Augustine worked out his doctrine in controversy with Pelagius; the British monk. It is difficult to discover what were the main tenets of Pelagius' teaching. There is no doubt that certain features were definitely heretical, but much that he taught was undoubtedly the faith which had been held by the whole Church, and on the doctrine of original guilt Augustine was the innovator. The Eastern Church refused to condemn Pelagius, and so did Rome at first; but, finally, at the Synod of Carthage (A. D. 418), he was condemned as a heretic, and Rome gave way and acquiesced in the condemnation the same year. But Augustinianism never gained a real hold on Latin Christianity, which eventually became, and still remains, semi-Pelagian, accepting the doctrine of co-operation between the will of man and the grace of God. Of semi-Pelagian views Mr. Moxon says: "There is now a widespread feeling that they are nearer to catholic truth than are the opposite views, which have been responsible for much that is harsh and unlovely in Latin Christianity."32 And again: "In conclusion, be it said that we to-day owe the very greatest debt to semi-Pelagianism for its manly protest against Latin novelties, which not only rendered mediæval Christianity hard and coarse, but which have up to the present day [227] been a source of great weakness to the Western Church."33
X
The Reformers--both Calvin and Luther--went back to Augustinianism. It was a retrograde step in theology. "So far as they based their anthropology upon the conclusions reached by Augustine they went backwards rather than forwards."34 There can be no doubt, as Mr. Moxon says, that "the doctrine of Original Guilt was retained by various Protestant Churches after the Reformation; yet being as it is contrary to common reason, it has necessarily been abandoned by modern theology."35 In Calvinism and Lutheranism grace was entirely the operation of God, and in no sense depended for its efficacy upon the co-operation of man. Man is totally depraved, and the sinful will is impotent. Luther says: "In his actings towards God, in things pertaining to salvation or damnation, man has no free-will, but is the captive, the subject, and the servant either of the will of God or of Satan,"36 and the Lutheran Formula of Concord declares "before man is illumined, converted, regenerated, and drawn by the Holy Spirit, he can no more operate, co-operate, or even make a beginning, towards his conversion or regeneration with his own natural powers than can a stone, a tree, or a piece of clay."37 Calvin also asserted that the will was totally depraved [228] and remained passive until acted upon by the Holy Spirit. Thus even to-day we hear sung: "Doing is a deadly thing; doing ends in death."

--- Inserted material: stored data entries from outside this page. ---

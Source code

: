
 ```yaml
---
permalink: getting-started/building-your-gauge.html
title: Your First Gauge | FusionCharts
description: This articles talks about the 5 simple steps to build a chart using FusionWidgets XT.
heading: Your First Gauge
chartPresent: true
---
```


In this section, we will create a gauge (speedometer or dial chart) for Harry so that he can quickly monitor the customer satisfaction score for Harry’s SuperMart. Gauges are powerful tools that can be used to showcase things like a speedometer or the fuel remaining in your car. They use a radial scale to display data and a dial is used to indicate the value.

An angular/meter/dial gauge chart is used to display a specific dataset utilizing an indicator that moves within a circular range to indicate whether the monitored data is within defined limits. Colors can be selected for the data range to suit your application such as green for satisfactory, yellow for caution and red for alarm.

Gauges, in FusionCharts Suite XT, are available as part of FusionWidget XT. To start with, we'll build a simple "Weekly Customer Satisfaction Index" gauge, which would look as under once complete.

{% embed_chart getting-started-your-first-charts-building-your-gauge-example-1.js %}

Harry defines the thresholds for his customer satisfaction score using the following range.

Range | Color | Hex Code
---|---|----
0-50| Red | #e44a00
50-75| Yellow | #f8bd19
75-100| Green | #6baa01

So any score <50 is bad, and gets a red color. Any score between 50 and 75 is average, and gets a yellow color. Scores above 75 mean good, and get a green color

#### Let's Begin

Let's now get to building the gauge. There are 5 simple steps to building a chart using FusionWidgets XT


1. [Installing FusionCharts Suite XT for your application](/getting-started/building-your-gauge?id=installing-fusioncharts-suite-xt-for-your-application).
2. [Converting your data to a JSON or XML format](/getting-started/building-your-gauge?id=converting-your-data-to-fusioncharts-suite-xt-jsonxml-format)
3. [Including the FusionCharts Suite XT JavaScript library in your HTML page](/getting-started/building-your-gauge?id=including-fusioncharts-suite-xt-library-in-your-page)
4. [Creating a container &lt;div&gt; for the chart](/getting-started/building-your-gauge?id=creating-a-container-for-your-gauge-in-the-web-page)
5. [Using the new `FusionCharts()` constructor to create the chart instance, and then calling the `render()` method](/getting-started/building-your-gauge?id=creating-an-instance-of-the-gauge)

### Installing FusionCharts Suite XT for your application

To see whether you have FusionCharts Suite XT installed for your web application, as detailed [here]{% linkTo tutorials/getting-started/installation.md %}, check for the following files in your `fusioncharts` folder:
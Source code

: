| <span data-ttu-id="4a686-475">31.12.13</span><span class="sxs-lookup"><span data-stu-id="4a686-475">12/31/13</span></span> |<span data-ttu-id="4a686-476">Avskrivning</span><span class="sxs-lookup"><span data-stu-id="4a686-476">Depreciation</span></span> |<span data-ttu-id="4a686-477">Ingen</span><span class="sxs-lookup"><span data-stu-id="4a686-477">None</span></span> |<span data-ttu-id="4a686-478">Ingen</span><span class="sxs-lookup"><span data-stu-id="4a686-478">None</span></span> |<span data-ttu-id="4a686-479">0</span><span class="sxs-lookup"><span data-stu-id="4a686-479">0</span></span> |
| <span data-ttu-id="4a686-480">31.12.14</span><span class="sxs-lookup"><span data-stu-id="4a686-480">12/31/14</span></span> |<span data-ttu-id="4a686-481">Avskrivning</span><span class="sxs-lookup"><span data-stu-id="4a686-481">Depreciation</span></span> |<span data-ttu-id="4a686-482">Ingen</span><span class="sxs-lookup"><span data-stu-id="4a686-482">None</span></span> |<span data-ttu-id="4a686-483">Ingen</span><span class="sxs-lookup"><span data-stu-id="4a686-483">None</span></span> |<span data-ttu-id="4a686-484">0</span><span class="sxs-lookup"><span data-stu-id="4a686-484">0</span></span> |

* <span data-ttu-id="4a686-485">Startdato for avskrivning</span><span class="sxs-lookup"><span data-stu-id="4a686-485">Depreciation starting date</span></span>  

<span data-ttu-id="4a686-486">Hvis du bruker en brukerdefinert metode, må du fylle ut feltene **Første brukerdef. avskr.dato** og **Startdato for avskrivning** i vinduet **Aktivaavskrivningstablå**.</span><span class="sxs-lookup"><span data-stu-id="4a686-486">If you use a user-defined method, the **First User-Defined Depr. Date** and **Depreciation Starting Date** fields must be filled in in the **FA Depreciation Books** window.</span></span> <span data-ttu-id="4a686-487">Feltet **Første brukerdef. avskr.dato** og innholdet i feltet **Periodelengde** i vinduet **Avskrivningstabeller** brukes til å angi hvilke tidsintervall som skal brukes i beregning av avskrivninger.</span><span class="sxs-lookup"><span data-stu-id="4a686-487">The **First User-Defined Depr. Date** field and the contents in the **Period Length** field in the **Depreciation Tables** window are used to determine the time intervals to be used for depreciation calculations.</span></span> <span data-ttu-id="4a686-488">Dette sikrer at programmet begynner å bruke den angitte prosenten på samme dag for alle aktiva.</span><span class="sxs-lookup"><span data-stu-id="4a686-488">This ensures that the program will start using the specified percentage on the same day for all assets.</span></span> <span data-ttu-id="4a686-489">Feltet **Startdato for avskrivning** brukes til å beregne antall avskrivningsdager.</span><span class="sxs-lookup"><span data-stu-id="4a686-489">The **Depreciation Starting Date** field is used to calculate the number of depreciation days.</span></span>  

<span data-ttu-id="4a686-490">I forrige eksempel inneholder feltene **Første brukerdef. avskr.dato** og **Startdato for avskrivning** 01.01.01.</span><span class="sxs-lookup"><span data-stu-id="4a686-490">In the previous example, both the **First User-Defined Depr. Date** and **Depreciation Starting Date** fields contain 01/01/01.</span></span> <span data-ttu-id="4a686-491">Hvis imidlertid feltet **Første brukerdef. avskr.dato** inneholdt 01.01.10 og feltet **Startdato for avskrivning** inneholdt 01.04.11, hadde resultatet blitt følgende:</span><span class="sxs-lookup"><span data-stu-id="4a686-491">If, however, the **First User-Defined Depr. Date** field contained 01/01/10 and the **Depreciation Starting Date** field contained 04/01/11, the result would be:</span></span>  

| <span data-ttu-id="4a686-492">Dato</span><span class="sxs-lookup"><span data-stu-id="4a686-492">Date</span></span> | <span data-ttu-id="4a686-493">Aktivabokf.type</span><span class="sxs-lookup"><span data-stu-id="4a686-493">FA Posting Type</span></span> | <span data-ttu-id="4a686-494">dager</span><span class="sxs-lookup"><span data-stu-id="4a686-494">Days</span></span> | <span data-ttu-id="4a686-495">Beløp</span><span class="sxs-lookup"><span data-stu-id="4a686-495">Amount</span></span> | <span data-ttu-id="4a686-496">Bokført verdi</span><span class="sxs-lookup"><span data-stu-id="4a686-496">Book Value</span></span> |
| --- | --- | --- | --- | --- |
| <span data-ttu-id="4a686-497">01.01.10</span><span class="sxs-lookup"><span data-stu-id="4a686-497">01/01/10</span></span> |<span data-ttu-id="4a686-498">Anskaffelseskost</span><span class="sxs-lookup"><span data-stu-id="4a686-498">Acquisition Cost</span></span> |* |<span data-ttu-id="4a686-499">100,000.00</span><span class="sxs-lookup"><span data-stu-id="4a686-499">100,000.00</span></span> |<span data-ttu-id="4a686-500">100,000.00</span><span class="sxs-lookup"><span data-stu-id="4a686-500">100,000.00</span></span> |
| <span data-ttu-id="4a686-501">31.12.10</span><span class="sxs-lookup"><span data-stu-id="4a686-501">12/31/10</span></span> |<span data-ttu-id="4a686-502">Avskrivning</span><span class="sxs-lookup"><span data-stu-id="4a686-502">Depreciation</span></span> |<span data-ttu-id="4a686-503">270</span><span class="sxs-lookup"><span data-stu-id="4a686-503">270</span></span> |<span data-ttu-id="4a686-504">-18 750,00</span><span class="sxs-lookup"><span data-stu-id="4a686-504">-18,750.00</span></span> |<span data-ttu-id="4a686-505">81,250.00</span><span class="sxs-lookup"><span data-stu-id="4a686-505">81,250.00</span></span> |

As opposed to this feature of Protestantism, the Council of Trent, though in some of its utterances seeming to lean a little towards Augustinianism, boldly asserted: "If any one shall affirm that the free-will of man was lost and became extinct after the sin of Adam . . . let him be accursed,"38 and again: "If anyone shall affirm that the sinner is justified by faith alone, in the sense that nothing else is requisite, which may co-operate towards the attainment of the Grace of justification, and that the sinner does not need to be prepared and disposed by the motion of his own will: let him be accursed."39 Followed to its logical conclusion, such teaching would abolish infant Baptism, and bring regeneration and conversion together. But Catholicism stopped short of returning to this primitive position. It has, however--unlike Protestantism--always insisted on two things. First, it has insisted that faith and repentance are necessary prerequisites to Baptism, and that these must be pledged through sponsors when infants are baptised; and, secondly, it has insisted that Confirmation is in some sense the completion of Baptism, and--except in the Greek Church--has delayed Confirmation until the will is able to co-operate. Thus, Mr. Moxon says, "The supposition so frequently implied, that the doctrine of the Church is Augustinianism, rests upon ignorance of two great facts: (1) that there was no Augustinianism before Augustine, and that his [229] views are no part of primitive Christianity; and (2) that the individual speculations of Augustine were profoundly modified by semi-Pelagian tendencies."40
The Reformers carried Augustinianism to its logical conclusion, and introduced the awful doctrines of total depravity of human nature and the damnation of infants dying unbaptised. "Gradually however, the reaction has set in. Calvinism is as much repudiated by Nonconformists as by members of the Church of England. Wesleyans, it may be noted, were always Arminians, and most Churchmen may be regarded as holding semi-Pelagian views, albeit unconsciously and instinctively."41 This reaction has come about through a long development of thought in philosophical and scientific realms, as well as in the realm of theology proper. Theories which resolve sin into a mere illusion have had their day, and are re-appearing in our own time in more than one form; but they have no real hold upon the thought of our day, and they do not concern us here. From the scientific side the doctrine of evolution has certainly contributed towards banishing the idea of original guilt in the Augustinian sense, and on the philosophical side the work of Kant, with its emphasis on the will, went far towards making untenable any theory which held to the impotence of the human will in co-operating with Divine grace. From the realm of theology, perhaps the most potent influence towards negating the doctrine of original guilt comes from Ritschl, who links up sin with ignorance, and in its final stages with choice. [230]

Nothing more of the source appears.